In Northeast Indiana, there is no secret to who the next big recruit to come from the area will be: it is Caleb Furst. The Blackhawk Christian junior-to-be is blazing […]
In Northeast Indiana, there is no secret to who the next big recruit to come from the area will be: it is Caleb Furst. The Blackhawk Christian junior-to-be is blazing a strong path this summer by playing with Spiece Indy Heat 2020, a group of players a full year ahead in school than Furst.
“It is kind of like in high school, some guys are younger,” Furst said. “We are a tight group. Obviously we have only known each other for a few weeks but that bond is just going to keep growing over the summer.”
The attention that Furst has gotten and will continue to get on the EYBL circuit is only going to cement his status. Both ESPN and 247 Sports have him ranked as the 32nd best player overall and the eighth best power forward nationwide, as well as the second best player in the state of Indiana in the Class of 2021. Only Khristian Lander of Evansville Reitz is ranked higher in the state for that class.
Furst has already been able to bank offers from Indiana, Purdue, Butler, Iowa and Ohio State; and Notre Dame was recently in to see him work out at Blackhawk Christian High School.
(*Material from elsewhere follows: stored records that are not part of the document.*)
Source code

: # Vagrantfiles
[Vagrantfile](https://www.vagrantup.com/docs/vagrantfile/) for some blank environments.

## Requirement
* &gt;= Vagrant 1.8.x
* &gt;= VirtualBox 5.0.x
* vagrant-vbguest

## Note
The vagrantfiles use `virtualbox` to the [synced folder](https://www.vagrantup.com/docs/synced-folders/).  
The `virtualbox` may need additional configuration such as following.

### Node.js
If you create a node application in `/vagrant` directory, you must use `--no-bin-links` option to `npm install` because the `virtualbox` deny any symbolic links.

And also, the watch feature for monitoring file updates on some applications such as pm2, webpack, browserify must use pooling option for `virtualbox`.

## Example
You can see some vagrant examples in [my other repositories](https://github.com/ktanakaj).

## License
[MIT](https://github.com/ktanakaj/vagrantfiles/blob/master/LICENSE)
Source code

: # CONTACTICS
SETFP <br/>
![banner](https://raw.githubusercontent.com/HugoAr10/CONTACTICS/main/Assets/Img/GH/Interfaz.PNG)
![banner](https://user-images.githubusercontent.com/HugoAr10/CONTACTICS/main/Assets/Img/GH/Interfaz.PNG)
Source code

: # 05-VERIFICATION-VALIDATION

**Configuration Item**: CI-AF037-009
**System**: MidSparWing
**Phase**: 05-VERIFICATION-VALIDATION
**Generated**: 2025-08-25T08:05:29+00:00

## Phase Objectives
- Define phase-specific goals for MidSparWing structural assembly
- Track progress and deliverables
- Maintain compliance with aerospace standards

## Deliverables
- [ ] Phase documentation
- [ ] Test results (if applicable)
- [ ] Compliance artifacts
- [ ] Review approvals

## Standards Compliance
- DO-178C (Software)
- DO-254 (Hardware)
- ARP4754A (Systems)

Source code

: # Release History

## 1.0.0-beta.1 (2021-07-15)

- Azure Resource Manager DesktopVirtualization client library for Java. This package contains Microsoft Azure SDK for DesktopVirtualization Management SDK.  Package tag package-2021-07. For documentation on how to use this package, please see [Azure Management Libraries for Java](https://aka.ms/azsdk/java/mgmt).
He remains coy however on the entire recruiting process, saying that he hasn’t been overwhelmed by it at this point and is just having fun with the opportunities to play in front of college basketball coaches.
One coach that locals may keenly know has an interest in Furst is Purdue’s Matt Painter, who has been a constant presence in Fort Wayne gyms even sitting in the front row when the Braves hosted and defeated Northrop late in the season. Is Purdue a front runner in the still very early race for Furst? Only he may know. But Purdue has quickly become the school that is synonymous with Furst’s recruiting in the region.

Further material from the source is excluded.